Too many organisations have let them get away with it

Joan Smith at UnHerd yesterday:

A social worker has won her claim for harassment after she was suspended for expressing gender-critical beliefs — and the judgment has far-reaching implications for freedom of speech. For years now, activists have claimed an exclusive right to decide what constitutes “transphobia” and too many organisations — employers, regulators and political parties — have let them get away with it.

Not any more. An employment tribunal has found that Rachel Meade suffered harassment by her employer, Westminster Council, and her regulator, Social Work England (SWE). It’s a stunning vindication for Meade and a warning to other organisations that take accusations of transphobia at face value. 

Meade’s ordeal began when the regulator received a single complaint about her sharing gender-critical posts on social media. 

That single complaint, I’ve been learning, came from one Aedon Wolton, a trans man and busy “activist.”

SWE responded by launching a lengthy “fitness to practise” investigation and issuing a formal sanction. It was later withdrawn but Westminster Council suspended her for a year. A finding of gross misconduct was eventually withdrawn, but by then the damage had been done. 

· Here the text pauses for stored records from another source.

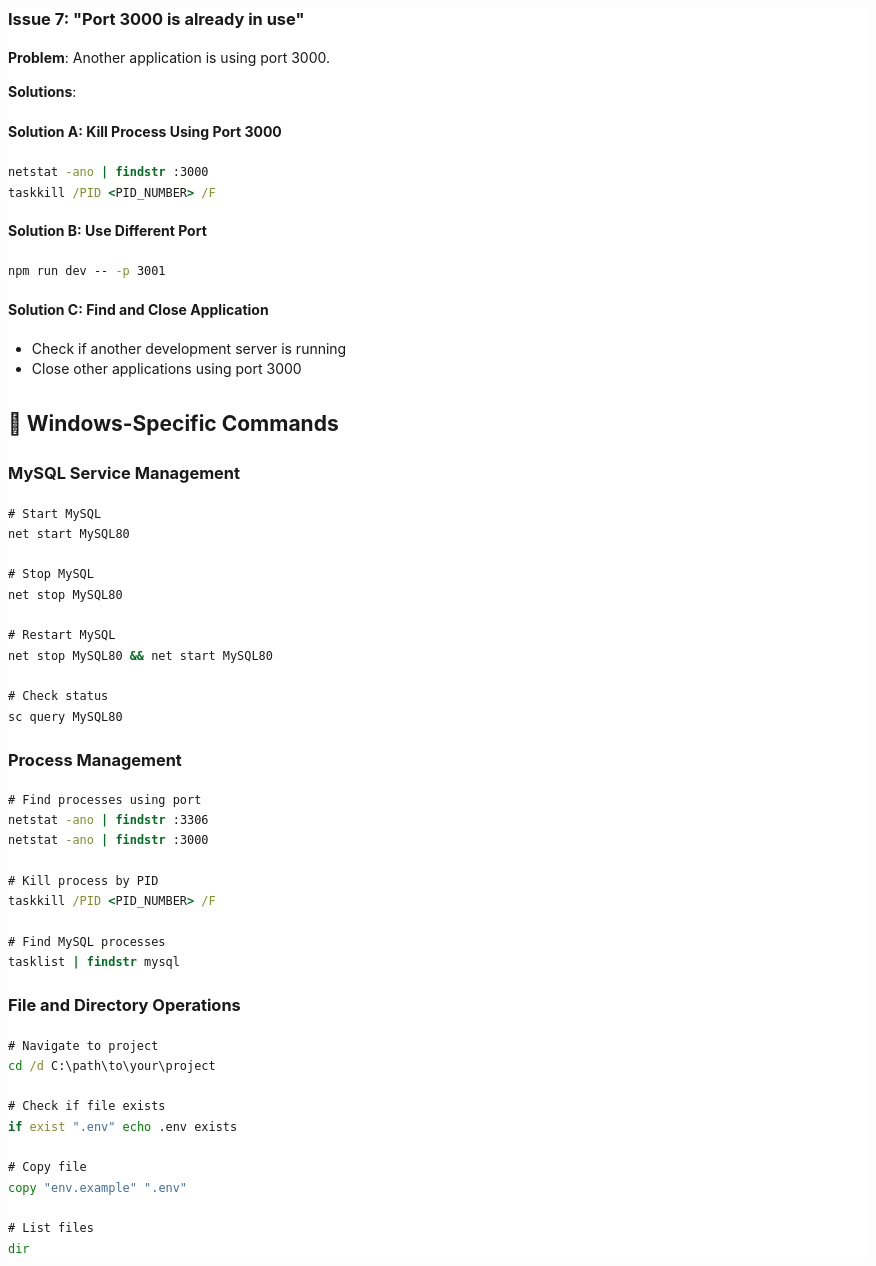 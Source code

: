 ### Issue 7: "Port 3000 is already in use"

**Problem**: Another application is using port 3000.

**Solutions**:

#### Solution A: Kill Process Using Port 3000
```cmd
netstat -ano | findstr :3000
taskkill /PID <PID_NUMBER> /F
```

#### Solution B: Use Different Port
```cmd
npm run dev -- -p 3001
```

#### Solution C: Find and Close Application
- Check if another development server is running
- Close other applications using port 3000

## 🔧 Windows-Specific Commands

### MySQL Service Management
```cmd
# Start MySQL
net start MySQL80

# Stop MySQL
net stop MySQL80

# Restart MySQL
net stop MySQL80 && net start MySQL80

# Check status
sc query MySQL80
```

### Process Management
```cmd
# Find processes using port
netstat -ano | findstr :3306
netstat -ano | findstr :3000

# Kill process by PID
taskkill /PID <PID_NUMBER> /F

# Find MySQL processes
tasklist | findstr mysql
```

### File and Directory Operations
```cmd
# Navigate to project
cd /d C:\path\to\your\project

# Check if file exists
if exist ".env" echo .env exists

# Copy file
copy "env.example" ".env"

# List files
dir
```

Now the tribunal has stated what the council and the regulator should have acknowledged from the start: Meade had not broken any law or said anything that compromised her ability to do her job. “All of the claimant’s Facebook posts and other communications fell within her protected rights for freedom of thought and freedom to manifest her beliefs,” the panel held. 

And how did we get to the point where people are being suspended from their useful jobs for knowing and saying that people are not the opposite sex? We need to be free to know and say who is which sex, for a million reasons, some of them to do with the most basic safety.

The ruling goes further, calling out organisations which passively accept allegations of transphobia without considering that they might be malicious. The judgment explicitly criticises the regulator for “an apparent willingness to accept a complaint from one side” of the debate without any attempt at objectivity or balance — and for failing to look at the complainant’s own tendentious social media posts before initiating action against Meade.

It’s a body blow to all those gender warriors who claim that anodyne statements about biology constitute “hate speech”. Trans activists lurk on social media, like teenage boys looking for someone to throw stones at, and supposedly decent people are too cowardly to call them out. 

It’s almost as if the whole point of being trans is the power to stick it to people who don’t adhere to the absurd ideology.